We operated from a hangar and some wooden buildings on the edge of the airfield well away from most of the French Air Force activity. The only drawback was that our accommodation was in a barrack block outside the security fence. In fact, there were two fences in parallel, into which guard dogs were released at night. In addition, there were 50 foot guard towers with an armed sentry at the top of each one. The situation was made more hairy by the fact that the guards were non - English speaking Algerian national servicemen armed with sub machine guns and live ammunition. Security was pretty tight as the Algerians were agitating for independence and had blown up some oil installations in Marseille. Apparently one of guards, who were rather trigger happy, had recently shot the French Air Force officer of the guard, who had been checking up on him by trying to pass unnoticed.

To move on foot between the billet and the work place to the mess for meals, a distance of about 50 yards, we had to pass the foot of one of these guard towers. The procedure was to stop when challenged, shout “Je suis anglais!” and wait for a grunt of approval before continuing. Now, this situation was not too bad by day when one could be clearly seen by the guard, but it took some nerve to do it at night with the guard’s searchlight following you all the way and the clink of his sub machinegun on the rails of the tower.

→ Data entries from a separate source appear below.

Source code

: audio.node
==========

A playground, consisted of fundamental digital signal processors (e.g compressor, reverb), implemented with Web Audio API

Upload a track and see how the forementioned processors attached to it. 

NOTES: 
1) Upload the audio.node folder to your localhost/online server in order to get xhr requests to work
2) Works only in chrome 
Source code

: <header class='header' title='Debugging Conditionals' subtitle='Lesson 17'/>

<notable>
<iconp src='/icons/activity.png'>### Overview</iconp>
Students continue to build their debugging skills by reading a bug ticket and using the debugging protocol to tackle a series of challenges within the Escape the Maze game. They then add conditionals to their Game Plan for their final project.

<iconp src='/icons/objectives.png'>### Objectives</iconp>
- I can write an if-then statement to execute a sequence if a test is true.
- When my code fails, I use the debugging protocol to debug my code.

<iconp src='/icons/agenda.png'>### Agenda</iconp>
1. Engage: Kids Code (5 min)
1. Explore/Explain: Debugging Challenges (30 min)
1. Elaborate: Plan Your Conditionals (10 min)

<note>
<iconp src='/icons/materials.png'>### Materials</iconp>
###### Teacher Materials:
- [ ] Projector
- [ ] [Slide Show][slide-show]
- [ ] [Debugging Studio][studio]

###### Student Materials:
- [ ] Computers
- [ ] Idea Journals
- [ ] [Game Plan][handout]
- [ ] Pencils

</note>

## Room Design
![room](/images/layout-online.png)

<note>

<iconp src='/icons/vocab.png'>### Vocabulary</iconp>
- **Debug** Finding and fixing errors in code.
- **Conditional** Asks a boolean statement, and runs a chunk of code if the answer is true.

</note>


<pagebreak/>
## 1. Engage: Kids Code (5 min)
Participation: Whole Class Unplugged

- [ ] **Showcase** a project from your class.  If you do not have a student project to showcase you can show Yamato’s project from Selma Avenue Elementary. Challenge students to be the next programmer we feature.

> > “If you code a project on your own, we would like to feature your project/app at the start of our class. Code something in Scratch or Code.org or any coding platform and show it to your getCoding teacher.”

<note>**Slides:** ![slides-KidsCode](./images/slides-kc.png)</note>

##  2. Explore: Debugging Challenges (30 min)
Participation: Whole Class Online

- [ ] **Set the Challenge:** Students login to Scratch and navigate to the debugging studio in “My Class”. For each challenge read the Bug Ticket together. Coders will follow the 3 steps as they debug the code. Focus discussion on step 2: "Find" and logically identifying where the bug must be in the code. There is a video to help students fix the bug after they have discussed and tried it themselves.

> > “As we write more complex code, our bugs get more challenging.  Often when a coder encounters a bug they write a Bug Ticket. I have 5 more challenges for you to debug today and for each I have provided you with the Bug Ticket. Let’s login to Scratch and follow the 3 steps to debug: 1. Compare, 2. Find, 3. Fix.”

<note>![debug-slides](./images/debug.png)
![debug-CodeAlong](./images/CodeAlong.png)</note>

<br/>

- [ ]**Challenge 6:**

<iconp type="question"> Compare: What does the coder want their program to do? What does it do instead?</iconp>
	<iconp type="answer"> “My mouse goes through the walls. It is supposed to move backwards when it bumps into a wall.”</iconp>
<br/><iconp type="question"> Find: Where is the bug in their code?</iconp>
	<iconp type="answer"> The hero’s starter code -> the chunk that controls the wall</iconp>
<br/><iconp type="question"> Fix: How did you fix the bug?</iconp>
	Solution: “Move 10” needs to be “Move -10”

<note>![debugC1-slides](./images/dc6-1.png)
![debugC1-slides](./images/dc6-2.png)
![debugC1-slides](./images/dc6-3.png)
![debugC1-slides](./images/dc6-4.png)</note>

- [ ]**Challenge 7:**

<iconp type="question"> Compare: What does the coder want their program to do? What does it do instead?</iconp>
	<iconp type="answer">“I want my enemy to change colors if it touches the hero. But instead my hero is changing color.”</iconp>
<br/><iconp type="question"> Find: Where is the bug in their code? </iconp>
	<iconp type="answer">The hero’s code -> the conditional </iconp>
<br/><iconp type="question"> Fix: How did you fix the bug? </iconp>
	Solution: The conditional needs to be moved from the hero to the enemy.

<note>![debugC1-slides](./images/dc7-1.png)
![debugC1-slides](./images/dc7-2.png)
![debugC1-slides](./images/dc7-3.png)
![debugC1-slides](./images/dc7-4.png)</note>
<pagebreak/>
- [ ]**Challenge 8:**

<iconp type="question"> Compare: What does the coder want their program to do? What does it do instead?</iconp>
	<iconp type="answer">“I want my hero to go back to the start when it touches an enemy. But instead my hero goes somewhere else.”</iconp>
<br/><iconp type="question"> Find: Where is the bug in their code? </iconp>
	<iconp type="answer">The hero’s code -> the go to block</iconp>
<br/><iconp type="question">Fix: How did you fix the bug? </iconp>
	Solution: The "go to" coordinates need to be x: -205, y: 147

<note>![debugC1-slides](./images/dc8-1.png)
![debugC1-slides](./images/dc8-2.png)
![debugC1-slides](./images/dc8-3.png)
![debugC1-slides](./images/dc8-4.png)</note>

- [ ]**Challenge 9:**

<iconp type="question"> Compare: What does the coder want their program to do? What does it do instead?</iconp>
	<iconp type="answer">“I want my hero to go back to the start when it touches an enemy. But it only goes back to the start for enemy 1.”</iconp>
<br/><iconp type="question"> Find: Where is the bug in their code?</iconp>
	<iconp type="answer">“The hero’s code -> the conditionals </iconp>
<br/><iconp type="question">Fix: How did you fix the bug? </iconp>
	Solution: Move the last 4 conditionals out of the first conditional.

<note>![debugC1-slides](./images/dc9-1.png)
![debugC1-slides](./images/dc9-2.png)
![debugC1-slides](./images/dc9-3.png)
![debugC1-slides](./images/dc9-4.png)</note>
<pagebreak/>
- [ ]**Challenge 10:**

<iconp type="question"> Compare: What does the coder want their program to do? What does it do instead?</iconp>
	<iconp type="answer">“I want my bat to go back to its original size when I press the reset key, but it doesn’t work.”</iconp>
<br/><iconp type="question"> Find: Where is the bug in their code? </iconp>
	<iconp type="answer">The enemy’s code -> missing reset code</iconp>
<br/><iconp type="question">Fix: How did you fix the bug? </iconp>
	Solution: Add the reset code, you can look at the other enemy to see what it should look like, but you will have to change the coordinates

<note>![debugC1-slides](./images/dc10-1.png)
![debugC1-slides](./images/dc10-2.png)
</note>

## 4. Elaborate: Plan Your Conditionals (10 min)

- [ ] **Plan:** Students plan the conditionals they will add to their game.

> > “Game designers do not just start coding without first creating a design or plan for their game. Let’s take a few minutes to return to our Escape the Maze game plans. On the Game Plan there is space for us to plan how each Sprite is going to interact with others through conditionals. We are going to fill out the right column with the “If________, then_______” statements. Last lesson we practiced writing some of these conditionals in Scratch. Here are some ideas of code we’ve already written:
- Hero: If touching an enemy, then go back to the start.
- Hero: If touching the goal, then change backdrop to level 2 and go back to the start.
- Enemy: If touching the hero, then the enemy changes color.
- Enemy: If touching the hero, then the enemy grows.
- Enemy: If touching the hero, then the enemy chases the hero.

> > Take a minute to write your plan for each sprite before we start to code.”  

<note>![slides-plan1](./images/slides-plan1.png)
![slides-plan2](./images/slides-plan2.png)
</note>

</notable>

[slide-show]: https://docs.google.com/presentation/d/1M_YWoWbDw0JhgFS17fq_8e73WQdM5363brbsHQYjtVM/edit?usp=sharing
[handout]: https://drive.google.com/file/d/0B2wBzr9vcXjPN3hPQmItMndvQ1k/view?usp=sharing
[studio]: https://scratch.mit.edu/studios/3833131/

With the two week detachment, working on transit aircraft complete, I successfully hitched a lift back to Abingdon in a Beverley. It was a Friday and it seemed to be preferable to making the long overland journey alone. It was not a good idea. The Bev was carrying a troop of ‘pongos’ that had just completed a 3 month detachment to Cyprus as part of the response to the EOKA uprising. All went well till we landed at Abingdon about 6 pm. In the chaos of disembarking and wishing to get to the front of the customs queue I and a couple of other airmen used our knowledge of the aircraft layout to nip out of the crew door at the front. What we did not know was that the customs were experienced in dealing with unruly ‘pongos’ with much undeclared contraband and were mob handed. We were apprehended and made to wait till every single soldier had been through customs declared nothing, had his baggage searched and much contraband confiscated. Needless to say, by the time they got to us their sense of humour had completely failed to say the least. It is the only time I have experienced a strip search down to my underwear.

As a result of this debacle I only made it as far as Wolverhampton where I ran out of trains and spent the coldest and most uncomfortable night of my life on a wooden waiting room bench. Having recovered at home over the weekend, I returned to Lyneham on the Sunday evening, unpacked all my kit and reported to work on Monday morning to find that I had been elevated to the exalted rank of Acting Corporal and posted to RAF Colerne where the Hastings of 99 Sqn were moving to make way for the Britannia. A fair introduction to the frequent upheavals of Service life I was to experience over the next 30 years.